Advanced Statistics for Data Science
(데이터사이언스를 위한 고급 통계 분석)

Instructor: Seunggeun Lee (


This course introduces statistical methods for advanced data analysis, especially regression-based methods. Based on the characteristics of data and analysis purpose, students will learn how to find appropriate statistical models, how to fit the data and interpret the results. Through the course project, student will apply the methods to real data. The course will cover the following topics:

  • · Linear model and linear mixed model

  • · Generalized linear model

  • · Shrinkage method and variable selection

  • · Graphical methods and causal Inference


01. Course introduction: Review of key distributions and matrix algebra

02. Linear regression 1

03. Linear regression 2

04. Linear regression 3

05. Mixed effect model

06. Shrinkage/Penalized methods

07. GLM Introduction

08. GLM Estimation and Midterm

09. GLM Inference

10. Logistic regression

11. Logistic regression

12. Multinomial regression

13. Poisson regression

14. Graphical Model and Causal Inference

15. Final project presentation


Linear regression and GLM materials are from the following book. PDF versions of books are available online. But the course will mostly follow course slides. So it is not required to buy the books.

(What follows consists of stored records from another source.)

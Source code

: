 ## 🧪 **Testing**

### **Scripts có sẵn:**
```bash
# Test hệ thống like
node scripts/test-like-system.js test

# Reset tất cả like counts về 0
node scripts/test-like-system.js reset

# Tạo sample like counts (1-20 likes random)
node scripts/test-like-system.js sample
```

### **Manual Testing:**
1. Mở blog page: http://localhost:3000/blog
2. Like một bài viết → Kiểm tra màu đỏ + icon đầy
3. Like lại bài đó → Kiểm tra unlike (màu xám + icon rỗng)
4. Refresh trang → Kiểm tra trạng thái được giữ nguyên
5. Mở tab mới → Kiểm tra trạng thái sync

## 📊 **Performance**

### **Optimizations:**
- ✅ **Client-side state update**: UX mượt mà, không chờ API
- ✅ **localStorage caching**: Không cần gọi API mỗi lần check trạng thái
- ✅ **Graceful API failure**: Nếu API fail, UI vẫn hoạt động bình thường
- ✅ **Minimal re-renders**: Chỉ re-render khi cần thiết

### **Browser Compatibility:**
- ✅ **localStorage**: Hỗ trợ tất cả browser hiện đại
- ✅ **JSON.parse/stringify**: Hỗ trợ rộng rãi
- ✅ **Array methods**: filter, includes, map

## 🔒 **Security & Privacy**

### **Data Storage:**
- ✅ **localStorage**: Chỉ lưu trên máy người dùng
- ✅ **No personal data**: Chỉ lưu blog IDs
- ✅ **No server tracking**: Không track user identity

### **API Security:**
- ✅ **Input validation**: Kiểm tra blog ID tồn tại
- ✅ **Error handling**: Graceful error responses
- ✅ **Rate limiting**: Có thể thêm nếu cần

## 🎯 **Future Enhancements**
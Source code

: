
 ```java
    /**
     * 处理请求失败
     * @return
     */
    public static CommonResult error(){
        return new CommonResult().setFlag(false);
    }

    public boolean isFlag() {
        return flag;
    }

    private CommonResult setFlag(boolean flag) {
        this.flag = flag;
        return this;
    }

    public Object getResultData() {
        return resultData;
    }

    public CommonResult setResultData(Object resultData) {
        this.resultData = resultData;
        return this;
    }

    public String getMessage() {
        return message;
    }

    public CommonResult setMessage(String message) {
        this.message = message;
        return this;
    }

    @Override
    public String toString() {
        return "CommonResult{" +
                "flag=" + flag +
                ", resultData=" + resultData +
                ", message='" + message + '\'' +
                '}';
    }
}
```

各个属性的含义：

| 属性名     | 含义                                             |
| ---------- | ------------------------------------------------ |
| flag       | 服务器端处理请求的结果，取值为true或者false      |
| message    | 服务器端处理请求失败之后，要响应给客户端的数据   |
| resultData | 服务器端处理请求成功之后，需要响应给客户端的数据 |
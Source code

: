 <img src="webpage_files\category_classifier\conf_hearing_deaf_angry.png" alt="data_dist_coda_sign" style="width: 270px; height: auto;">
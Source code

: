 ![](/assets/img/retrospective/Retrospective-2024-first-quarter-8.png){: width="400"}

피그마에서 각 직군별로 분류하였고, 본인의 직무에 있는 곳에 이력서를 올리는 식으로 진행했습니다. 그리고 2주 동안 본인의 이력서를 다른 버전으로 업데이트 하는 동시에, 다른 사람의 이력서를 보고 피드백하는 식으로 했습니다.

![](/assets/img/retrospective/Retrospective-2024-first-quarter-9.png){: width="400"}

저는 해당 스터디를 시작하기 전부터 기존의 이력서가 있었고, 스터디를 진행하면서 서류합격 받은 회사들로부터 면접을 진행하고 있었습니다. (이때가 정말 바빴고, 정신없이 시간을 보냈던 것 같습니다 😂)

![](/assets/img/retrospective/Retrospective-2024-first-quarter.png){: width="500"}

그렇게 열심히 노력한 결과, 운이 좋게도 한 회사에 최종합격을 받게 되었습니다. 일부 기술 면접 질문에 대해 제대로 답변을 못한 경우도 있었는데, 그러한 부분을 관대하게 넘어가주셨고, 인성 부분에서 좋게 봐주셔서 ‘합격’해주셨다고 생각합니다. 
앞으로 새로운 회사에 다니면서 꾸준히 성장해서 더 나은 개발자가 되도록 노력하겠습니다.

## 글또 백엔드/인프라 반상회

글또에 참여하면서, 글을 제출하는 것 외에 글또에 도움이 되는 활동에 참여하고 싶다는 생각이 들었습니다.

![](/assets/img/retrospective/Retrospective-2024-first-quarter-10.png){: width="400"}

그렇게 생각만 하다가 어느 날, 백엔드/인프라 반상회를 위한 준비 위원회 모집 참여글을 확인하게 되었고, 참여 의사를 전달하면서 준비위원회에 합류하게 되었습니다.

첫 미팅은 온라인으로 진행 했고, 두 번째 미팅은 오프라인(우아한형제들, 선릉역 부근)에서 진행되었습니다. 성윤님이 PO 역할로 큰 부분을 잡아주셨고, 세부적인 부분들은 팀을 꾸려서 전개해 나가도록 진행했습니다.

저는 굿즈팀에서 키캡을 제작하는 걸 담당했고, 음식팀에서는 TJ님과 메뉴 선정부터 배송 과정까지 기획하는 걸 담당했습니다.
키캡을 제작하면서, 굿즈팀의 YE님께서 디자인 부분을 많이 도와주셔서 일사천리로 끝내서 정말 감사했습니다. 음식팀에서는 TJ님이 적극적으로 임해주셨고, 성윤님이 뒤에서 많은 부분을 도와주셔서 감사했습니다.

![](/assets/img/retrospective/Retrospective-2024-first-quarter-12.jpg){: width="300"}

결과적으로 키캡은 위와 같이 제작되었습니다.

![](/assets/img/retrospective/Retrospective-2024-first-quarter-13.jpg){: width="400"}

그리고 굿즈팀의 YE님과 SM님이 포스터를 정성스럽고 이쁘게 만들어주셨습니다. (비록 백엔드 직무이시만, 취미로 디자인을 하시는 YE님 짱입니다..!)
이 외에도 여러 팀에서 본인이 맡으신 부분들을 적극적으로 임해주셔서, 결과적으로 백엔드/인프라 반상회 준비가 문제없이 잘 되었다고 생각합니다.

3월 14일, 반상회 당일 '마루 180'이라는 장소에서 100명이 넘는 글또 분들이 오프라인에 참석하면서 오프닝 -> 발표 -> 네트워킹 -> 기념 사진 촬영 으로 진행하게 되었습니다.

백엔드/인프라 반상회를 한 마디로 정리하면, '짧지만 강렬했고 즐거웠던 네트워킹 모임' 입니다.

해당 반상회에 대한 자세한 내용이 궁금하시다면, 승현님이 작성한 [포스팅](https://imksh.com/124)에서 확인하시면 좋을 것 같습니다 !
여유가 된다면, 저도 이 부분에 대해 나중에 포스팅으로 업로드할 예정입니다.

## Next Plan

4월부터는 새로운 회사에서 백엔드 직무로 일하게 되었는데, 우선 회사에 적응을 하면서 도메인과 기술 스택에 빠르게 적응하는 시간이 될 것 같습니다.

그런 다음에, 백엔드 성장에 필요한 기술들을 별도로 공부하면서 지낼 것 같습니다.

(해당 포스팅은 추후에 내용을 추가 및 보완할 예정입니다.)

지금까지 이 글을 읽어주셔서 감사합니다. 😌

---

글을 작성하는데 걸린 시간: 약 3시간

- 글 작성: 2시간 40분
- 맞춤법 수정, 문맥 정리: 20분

  • · Julian J Faraway, Linear models with R, 2nd Edition. CRC Press (Chapman & Hall).

  • · Dobson, AJ., Barnett, A.G. An Introduction to Generalized Linear Models, 3rd Edition. CRC Press (Chapman & Hall).

Grading Policy

  • · Attendance: 5%

  • · Task: 40%

  • · Midterm: 25%

  • · Final: 30%


  • Students are expected to have background in basic statistics.